Punkt 1 oder nennen wir es an dieser Stelle Vorbemerkung: Es gibt wahrlich eine Menge interessante Themen mit landespolitischem Bezug. Die Fahrpreise der DB AG gehören allerdings nicht dazu. Seit der Rechtsänderung durch das Zweite Gesetz zur Änderung des allgemeinen Eisenbahngesetzes vom 16. Juli 2007 sind die Bahntarife noch nicht einmal formell genehmigungspflichtig. Das heißt im Klartext, die Politik hat keinen direkten Einfluss auf die Preisbildung der DB AG – nicht die Bundesrepublik und die Landespolitik an dieser Stelle erst recht nicht.

Im eigenen Interesse sollten wir uns, liebe Kolleginnen und Kollegen, davor hüten, in der Öffentlichkeit einen anderen Eindruck zu erwecken.

Punkt 2: Mag doch ein ebenso verlässliches wie sich immer wieder selbst erneuerndes Feindbild á la Deutsche Bahn AG manch einem Zeitgenossen Rückhalt und Stabilität geben, bei objektiver Betrachtung stellt sich selbst die Thematik der Tariferhöhung der DB AG differenzierter dar, als einige der Vorredner uns das Glauben machen wollten, denn es kann nicht geleugnet werden, dass sich die Energiepreise im vergangenen Jahr drastisch, im Extremfall bis zu 100 %, erhöht haben. Züge fahren nun einmal mit Diesel oder Strom und dieser Strom kommt noch nicht einmal aus der Steckdose. Nicht

Aha, man hört mir doch noch zu. zu vergessen, ein paar besonders liebenswerte sächsische Unikate fahren sogar noch mit Kohle. Es ist weiterhin nicht zu leugnen, dass die letzten Tarifabschlüsse bei der Deutschen Bahn AG mit durchschnittlich 11 %, je nachdem welcher Gewerkschaft man angehört, weit über dem Bundesdurchschnitt liegen.
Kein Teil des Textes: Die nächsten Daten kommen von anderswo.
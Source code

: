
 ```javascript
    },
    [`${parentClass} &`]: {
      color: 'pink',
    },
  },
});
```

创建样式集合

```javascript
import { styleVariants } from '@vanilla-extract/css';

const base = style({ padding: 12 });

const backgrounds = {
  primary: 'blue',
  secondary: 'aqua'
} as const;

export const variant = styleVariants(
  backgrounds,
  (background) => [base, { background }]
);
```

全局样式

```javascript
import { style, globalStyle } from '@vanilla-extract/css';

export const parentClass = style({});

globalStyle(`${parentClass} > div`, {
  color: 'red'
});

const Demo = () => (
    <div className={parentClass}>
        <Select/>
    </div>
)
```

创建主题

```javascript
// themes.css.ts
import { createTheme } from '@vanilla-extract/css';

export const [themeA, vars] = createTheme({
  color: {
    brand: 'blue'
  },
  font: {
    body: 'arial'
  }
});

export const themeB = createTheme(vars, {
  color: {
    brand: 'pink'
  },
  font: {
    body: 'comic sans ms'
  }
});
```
Und es ist schlussendlich ein unumstößlicher Fakt, dass die deutschen und so auch die sächsischen kommunalen Verkehrsverbünde bei den Fahrpreisen nicht minder kräftig zugelangt haben. Rhein-Ruhr genehmigte sich beim letzten Mal stolze 5,5 % Aufschlag und bei unserem Dreiländerverbund MDV waren es immerhin noch 3,6 %.
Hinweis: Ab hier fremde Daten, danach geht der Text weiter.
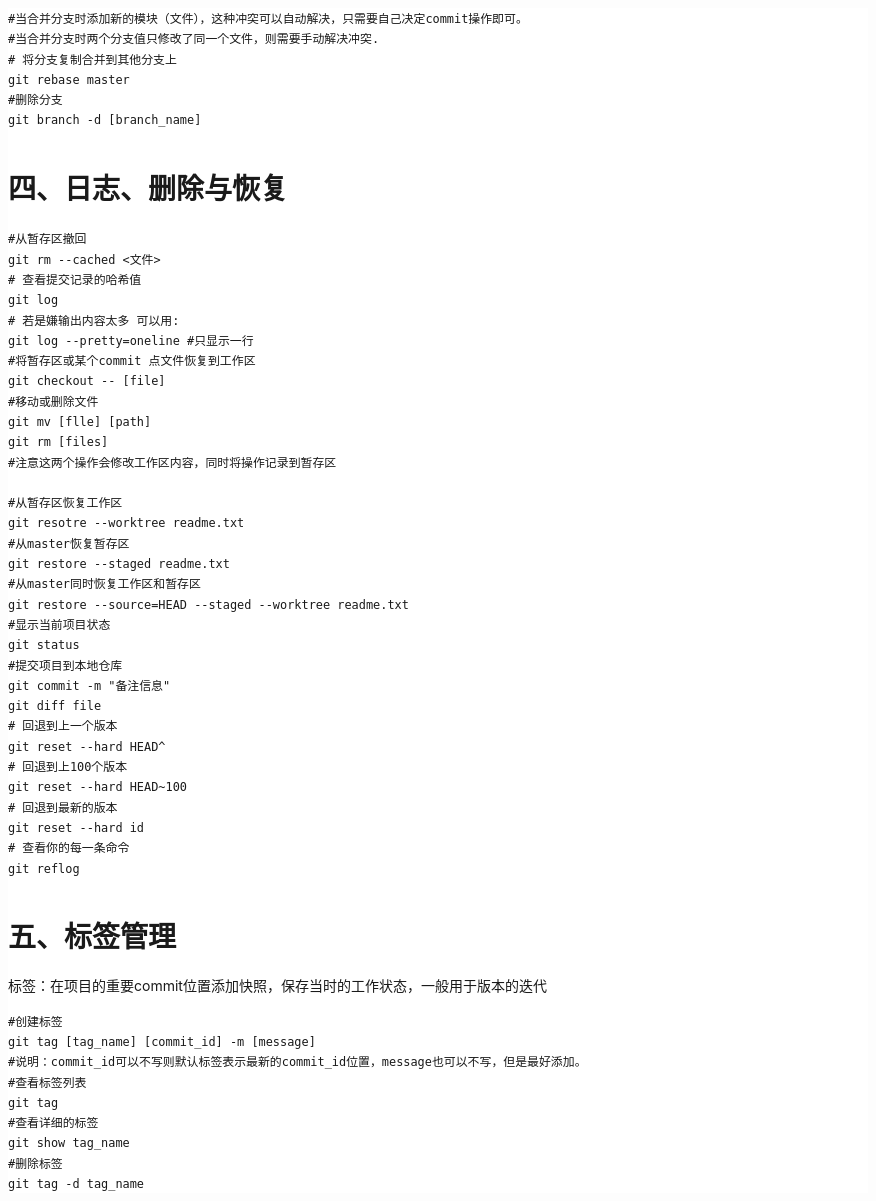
 ```shell
#当合并分支时添加新的模块（文件），这种冲突可以自动解决，只需要自己决定commit操作即可。
#当合并分支时两个分支值只修改了同一个文件，则需要手动解决冲突.
# 将分支复制合并到其他分支上
git rebase master
#删除分支
git branch -d [branch_name]
```
# 四、日志、删除与恢复
```shell
#从暂存区撤回
git rm --cached <文件>
# 查看提交记录的哈希值
git log
# 若是嫌输出内容太多 可以用:
git log --pretty=oneline #只显示一行
#将暂存区或某个commit 点文件恢复到工作区
git checkout -- [file]
#移动或删除文件
git mv [flle] [path]
git rm [files]
#注意这两个操作会修改工作区内容，同时将操作记录到暂存区

#从暂存区恢复工作区
git resotre --worktree readme.txt
#从master恢复暂存区
git restore --staged readme.txt
#从master同时恢复工作区和暂存区
git restore --source=HEAD --staged --worktree readme.txt
#显示当前项目状态
git status
#提交项目到本地仓库
git commit -m "备注信息"
git diff file
# 回退到上一个版本
git reset --hard HEAD^
# 回退到上100个版本
git reset --hard HEAD~100
# 回退到最新的版本
git reset --hard id
# 查看你的每一条命令
git reflog
```

# 五、标签管理

标签：在项目的重要commit位置添加快照，保存当时的工作状态，一般用于版本的迭代  
```shell
#创建标签
git tag [tag_name] [commit_id] -m [message]
#说明：commit_id可以不写则默认标签表示最新的commit_id位置，message也可以不写，但是最好添加。
#查看标签列表
git tag 
#查看详细的标签
git show tag_name 
#删除标签
git tag -d tag_name 
```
Punkt drei. Obwohl es, wie gerade dargelegt, durchaus eine Reihe objektiver Gründe für die Tariferhöhung der DB AG gibt – als Verkehrsminister des Freistaates Sachsen lehne ich besagte Preiserhöhung dennoch strikt ab, und zwar sowohl aus verkehrspolitischer und ökologischer als auch aus betriebswirtschaftlicher Perspektive. Natürlich kann man versuchen, die eigene Wirtschaftlichkeit über höhere Preise zu steigern. Bei dieser Rechnung wird allerdings vorausgesetzt, dass die Kunden die höheren Preise akzeptieren und weiterhin mit der Bahn fahren. Sicherer, nachhaltiger und klüger ist jedoch der Weg, die Unternehmensbilanz durch mehr Umsatz, sprich mehr Fahrgäste zu verbessern. Noch nie waren übrigens die diesbezüglichen Voraussetzungen so gut wie heute. Vor dem Hintergrund der ungebrochen hohen Preise an den Tanksäulen entdecken viele Menschen die Bahn neu. Diesen Trend gilt es zu verstetigen.

Meine sehr verehrten Damen und Herren! Sehr geehrter Kollege Nolle! Vor dem Hintergrund dieser großen und vielleicht einmaligen Chance, neue, bisher unerreichte Kundengruppen für die Bahn zu gewinnen, stelle sicher nicht nur ich mir die verzweifelte Frage, welchem ebenso hoch bezahlten wie fehlgeleiteten – kann man noch sagen – Bahnmanager die Sache mit dem Bedienzuschlag eingefallen sein mag, der eigentlich „Vergraulzuschlag“ heißen müsste.

(Antje Hermenau, GRÜNE: Entlassen!)

Mir ist kein weiteres Unternehmen bekannt, dass seine eigenen Kunden mit so viel Beharrlichkeit und Fantasie immer wieder vor den Kopf stößt. Der skurrile Bedienzuschlag ist nun zunächst einmal weg. Es stellt sich nur die Frage, Frau Abg. Raatz, wie sich Herr Mehdorn jetzt entfaltet, denn irgendwo hat er das Geld in seine Kalkulation eingestellt, entweder, weil er es haben oder weil er Personal loswerden wollte.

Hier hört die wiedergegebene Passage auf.